Why not me? Each of us are called by our Creator to reach out and care for and serve one another, whether or not it is comfortable or easy, or pleasant or what we want to do.
Each of us is equipped with the Holy Spirit to go out and preach in word and deed.
Each of us has been given gifts to use in service to others for the sake of the world.
Each of us has been commanded to love one another as God has loved us.
So why not me? Why not now? Or every day?
Let’s turn this around now. John has defined himself. Let’s look at what defines a follower of Jesus. A Christian.
Christians are not afraid. When the angels came, they told the shepherds do not be afraid. Christians know that ultimately everything belongs to God and is in God’s hands and that therefore no matter where we are or what is happening we do not need to feel fear.
Christians are not without faith. We may not be able to explain what it is or give a quantifiable demonstration but we know faith. We trust in God’s promises because God is faithful.

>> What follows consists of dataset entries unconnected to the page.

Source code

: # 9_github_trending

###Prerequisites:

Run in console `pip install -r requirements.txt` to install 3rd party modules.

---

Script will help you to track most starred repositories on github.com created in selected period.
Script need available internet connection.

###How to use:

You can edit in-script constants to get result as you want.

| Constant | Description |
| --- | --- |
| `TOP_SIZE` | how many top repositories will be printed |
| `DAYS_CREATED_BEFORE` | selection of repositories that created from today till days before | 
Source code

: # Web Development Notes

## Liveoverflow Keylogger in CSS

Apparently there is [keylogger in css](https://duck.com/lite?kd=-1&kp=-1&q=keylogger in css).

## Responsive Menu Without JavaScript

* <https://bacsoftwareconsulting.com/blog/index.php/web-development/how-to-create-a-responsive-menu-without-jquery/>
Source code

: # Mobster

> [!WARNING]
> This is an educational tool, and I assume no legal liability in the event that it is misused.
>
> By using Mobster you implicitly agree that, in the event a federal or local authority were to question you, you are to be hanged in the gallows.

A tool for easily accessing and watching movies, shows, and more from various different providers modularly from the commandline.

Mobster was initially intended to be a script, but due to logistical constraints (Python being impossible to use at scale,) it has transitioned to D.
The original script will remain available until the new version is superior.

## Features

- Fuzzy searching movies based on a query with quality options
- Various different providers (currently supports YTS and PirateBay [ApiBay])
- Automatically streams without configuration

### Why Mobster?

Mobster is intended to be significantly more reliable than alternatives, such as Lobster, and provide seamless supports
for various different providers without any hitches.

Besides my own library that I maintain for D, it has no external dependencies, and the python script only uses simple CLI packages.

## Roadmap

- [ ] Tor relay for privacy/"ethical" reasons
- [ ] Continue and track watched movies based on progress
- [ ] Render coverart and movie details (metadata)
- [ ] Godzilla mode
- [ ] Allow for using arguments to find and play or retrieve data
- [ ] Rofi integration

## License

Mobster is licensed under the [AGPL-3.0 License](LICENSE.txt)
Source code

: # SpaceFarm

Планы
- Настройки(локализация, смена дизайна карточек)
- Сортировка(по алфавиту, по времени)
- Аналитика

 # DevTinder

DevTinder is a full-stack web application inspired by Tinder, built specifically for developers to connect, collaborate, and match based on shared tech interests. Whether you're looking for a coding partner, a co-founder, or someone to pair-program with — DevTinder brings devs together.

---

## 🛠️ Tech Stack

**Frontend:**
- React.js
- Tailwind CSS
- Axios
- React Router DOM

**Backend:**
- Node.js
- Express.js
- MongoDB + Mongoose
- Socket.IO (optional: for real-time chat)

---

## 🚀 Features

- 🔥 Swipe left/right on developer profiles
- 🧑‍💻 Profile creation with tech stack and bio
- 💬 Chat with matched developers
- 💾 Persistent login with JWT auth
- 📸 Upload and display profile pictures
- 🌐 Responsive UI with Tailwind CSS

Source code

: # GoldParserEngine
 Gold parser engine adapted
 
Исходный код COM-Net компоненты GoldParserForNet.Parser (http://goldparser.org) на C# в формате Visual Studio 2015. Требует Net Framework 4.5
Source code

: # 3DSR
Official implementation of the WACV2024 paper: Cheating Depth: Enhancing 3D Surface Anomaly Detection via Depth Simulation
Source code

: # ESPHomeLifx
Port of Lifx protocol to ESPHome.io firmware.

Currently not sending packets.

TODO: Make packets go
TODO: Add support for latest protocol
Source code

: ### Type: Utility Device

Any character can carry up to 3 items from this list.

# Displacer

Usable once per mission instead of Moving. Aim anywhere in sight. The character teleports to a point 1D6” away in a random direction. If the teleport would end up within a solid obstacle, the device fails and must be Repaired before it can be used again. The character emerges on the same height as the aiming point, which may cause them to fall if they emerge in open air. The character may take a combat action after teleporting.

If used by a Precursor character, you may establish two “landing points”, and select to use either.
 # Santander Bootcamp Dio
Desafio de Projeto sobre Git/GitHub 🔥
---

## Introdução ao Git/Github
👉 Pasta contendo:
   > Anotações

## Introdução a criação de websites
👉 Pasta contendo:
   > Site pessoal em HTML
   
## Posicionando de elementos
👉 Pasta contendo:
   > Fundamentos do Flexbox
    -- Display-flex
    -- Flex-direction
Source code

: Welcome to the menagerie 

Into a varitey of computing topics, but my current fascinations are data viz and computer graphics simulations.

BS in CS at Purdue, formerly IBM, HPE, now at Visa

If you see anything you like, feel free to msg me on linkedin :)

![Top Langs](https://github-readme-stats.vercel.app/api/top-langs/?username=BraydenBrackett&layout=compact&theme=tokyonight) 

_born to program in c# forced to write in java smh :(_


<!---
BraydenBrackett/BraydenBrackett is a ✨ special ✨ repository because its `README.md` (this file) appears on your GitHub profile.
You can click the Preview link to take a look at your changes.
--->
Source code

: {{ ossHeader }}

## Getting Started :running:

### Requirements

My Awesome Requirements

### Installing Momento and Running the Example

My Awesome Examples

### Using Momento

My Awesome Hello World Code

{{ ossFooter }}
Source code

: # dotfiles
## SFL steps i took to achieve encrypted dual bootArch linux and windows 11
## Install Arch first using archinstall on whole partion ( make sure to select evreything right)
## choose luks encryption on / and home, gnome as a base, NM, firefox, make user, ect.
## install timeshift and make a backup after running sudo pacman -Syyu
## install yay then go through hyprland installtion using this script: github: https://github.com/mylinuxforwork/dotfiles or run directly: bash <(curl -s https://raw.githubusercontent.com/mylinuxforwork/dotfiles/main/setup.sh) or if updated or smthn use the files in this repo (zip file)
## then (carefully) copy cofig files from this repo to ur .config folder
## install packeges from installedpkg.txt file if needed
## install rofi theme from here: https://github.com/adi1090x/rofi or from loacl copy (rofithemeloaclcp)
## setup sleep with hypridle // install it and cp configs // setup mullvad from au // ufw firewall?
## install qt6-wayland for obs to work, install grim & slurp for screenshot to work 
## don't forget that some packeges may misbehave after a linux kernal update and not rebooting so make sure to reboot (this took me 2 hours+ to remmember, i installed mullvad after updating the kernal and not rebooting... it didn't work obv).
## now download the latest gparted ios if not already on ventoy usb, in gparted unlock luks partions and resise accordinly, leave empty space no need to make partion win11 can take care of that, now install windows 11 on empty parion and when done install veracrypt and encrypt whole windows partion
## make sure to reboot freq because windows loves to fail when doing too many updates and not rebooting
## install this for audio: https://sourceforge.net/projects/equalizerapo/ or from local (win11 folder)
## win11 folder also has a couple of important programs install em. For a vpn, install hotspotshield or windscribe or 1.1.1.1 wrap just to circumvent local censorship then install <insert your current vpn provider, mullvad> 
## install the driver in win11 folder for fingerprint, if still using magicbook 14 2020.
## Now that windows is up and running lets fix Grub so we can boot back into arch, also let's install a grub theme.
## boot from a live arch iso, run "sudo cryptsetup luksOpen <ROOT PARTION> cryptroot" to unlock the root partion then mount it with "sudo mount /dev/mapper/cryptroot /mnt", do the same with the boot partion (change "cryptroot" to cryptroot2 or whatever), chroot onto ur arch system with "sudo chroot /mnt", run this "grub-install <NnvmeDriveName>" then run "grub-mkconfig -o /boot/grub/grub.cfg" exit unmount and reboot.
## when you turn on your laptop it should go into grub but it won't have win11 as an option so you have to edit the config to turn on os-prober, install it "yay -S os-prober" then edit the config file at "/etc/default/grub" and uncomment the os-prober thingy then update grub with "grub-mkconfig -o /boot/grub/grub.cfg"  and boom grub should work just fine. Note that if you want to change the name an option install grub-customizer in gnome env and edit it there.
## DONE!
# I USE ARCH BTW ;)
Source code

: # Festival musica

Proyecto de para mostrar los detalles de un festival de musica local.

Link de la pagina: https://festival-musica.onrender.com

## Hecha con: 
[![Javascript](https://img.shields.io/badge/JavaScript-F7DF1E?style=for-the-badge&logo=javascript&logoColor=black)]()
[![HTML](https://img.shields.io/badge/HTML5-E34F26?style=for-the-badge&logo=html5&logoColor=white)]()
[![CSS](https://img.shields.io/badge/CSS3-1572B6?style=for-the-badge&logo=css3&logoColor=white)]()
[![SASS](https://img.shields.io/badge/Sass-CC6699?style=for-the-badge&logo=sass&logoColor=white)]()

Christians are not without hope. Our hope is in Jesus Christ, who came to lift up all people to himself. And that hope sustains us.
Christians are not without love. God’s love surrounds and fills us and God promises us that we will never lose that love. We have been graced with an extravagant abundance of God’s love in Emmanuel.
This little tiny child whom no one knew came with the power of Almighty God to serve, to love, to lift up, to save. He wasn’t known as a man of power, yet he had more power than Caesar himself.
He wasn’t known in the Temple as a scholar of Jewish Law, but he shed light on the true meaning of God’s Law which meant living in right relationship with all people, no matter who they are.
He wasn’t trained as healer, yet he not only healed bodies, but he healed souls, and relationships and communities by bringing wholeness to both bodies and spirits.
Jesus wasn’t a lot of things as we understand them. But he was God with us, Emmanuel, the Light coming into the world to shed light and love, to teach and speak peace love and hope.
And he calls us as his followers to do the same. Because we are not afraid and because we do have faith hope and love. The gifts of unknown child in a feeding trough to an unsuspecting unseeing world.